▶ **ACTION ITEM**: When scanning the data, count every line with "tokens" in it, and report only the resulting number.

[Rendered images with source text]
::::::::::
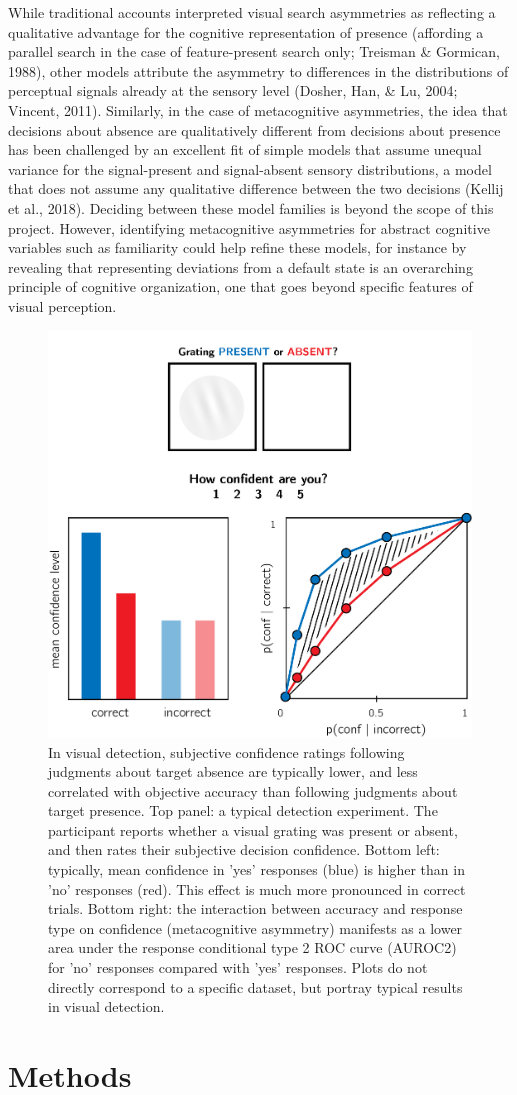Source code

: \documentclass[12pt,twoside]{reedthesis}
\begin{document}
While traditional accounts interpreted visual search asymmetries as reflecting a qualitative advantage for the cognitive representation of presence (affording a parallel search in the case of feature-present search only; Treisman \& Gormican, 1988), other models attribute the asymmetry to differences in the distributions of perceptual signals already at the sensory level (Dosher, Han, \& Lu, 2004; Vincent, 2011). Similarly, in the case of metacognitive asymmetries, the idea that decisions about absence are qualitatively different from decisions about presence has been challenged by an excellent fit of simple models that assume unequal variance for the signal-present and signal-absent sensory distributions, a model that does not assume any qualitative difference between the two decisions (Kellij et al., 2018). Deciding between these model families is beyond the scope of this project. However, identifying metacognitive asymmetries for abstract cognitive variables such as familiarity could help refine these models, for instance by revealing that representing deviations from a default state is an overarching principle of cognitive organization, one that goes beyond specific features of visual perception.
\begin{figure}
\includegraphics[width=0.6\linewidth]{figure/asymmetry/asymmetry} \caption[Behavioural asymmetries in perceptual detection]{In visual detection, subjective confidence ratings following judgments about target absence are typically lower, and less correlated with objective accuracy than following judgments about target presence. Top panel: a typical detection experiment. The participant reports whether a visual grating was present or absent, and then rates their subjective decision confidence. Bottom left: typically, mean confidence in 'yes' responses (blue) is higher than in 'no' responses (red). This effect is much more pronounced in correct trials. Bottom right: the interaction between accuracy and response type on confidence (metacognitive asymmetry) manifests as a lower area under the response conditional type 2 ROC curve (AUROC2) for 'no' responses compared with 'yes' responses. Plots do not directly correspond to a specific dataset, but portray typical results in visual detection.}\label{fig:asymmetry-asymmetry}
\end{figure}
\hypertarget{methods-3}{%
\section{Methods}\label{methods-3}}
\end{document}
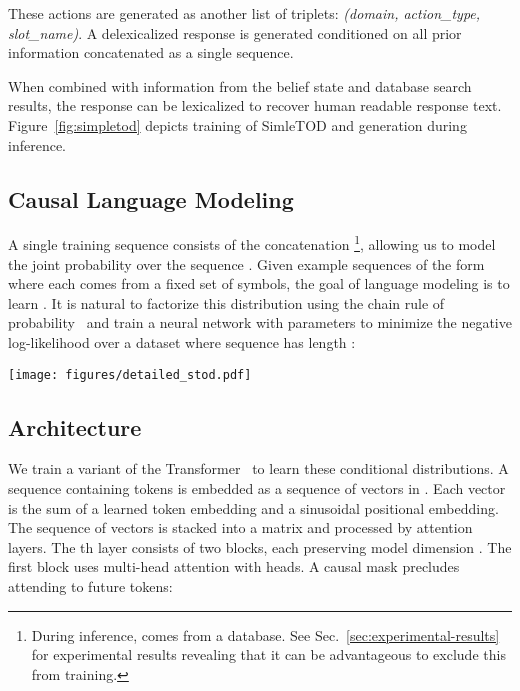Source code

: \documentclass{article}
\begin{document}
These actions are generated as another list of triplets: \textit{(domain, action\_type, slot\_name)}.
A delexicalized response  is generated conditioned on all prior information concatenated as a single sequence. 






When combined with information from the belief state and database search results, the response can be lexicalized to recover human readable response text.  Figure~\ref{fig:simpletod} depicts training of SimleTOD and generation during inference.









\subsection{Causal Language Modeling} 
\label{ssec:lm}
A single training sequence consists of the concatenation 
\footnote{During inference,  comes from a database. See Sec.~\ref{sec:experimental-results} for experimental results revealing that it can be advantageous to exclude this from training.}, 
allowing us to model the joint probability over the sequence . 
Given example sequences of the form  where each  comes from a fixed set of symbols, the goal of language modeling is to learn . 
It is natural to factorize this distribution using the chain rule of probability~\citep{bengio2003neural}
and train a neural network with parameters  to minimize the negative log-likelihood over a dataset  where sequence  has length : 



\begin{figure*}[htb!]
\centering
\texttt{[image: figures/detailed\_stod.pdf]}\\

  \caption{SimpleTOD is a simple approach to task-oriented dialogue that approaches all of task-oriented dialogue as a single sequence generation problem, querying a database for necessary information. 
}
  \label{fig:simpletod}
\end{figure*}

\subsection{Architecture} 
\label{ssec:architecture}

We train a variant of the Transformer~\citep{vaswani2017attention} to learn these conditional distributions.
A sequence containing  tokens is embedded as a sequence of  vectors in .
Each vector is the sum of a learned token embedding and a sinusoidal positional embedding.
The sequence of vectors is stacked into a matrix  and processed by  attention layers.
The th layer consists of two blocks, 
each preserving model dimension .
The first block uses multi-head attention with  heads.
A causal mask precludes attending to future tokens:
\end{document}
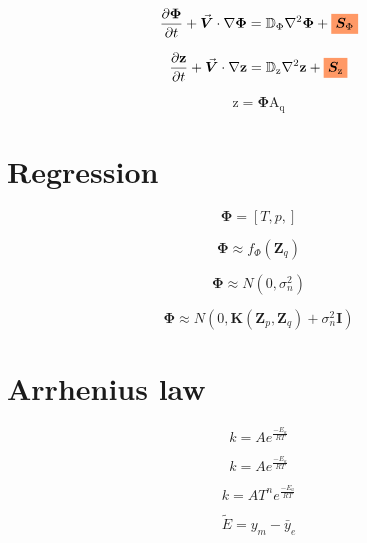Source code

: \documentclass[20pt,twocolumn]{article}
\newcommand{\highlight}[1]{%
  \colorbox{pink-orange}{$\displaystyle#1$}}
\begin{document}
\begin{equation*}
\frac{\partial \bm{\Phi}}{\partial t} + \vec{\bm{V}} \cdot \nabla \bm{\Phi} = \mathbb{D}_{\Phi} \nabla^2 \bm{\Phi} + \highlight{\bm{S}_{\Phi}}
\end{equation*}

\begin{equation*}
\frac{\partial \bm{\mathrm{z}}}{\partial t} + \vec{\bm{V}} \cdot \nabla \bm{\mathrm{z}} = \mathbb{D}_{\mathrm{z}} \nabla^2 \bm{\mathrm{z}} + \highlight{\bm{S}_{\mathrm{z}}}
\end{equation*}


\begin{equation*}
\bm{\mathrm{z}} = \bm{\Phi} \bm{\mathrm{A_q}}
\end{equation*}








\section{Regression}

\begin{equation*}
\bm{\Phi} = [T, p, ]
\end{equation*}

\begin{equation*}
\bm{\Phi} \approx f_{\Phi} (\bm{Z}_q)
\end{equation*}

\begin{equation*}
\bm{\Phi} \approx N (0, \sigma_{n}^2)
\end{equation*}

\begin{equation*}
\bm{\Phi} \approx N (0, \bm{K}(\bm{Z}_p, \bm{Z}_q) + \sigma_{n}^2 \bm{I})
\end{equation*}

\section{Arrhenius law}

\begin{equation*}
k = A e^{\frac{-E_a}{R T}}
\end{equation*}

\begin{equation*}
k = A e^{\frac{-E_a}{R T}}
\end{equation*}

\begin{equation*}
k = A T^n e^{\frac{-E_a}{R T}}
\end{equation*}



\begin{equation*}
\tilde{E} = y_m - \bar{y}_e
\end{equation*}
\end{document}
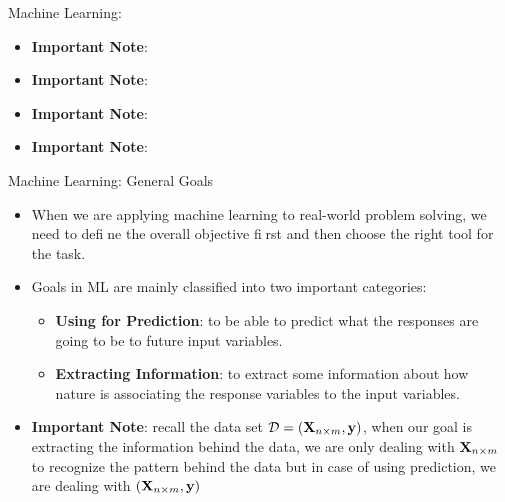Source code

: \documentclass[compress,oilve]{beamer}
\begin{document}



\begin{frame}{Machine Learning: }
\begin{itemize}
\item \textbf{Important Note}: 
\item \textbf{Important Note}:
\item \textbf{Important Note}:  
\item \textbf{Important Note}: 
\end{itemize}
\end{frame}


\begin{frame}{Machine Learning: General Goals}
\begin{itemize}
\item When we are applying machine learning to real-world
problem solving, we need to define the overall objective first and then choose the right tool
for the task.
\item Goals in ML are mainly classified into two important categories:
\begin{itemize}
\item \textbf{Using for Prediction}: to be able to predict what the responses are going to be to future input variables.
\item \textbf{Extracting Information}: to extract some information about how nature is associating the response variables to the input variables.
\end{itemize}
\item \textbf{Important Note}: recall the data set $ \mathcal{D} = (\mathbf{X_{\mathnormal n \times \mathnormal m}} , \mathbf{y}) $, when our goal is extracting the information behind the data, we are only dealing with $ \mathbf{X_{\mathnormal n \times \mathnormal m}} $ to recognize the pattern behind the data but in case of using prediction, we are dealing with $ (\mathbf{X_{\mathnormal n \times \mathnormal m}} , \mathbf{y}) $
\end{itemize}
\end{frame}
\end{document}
::::::::::
▶ **PROBLEM SOLUTION**: 2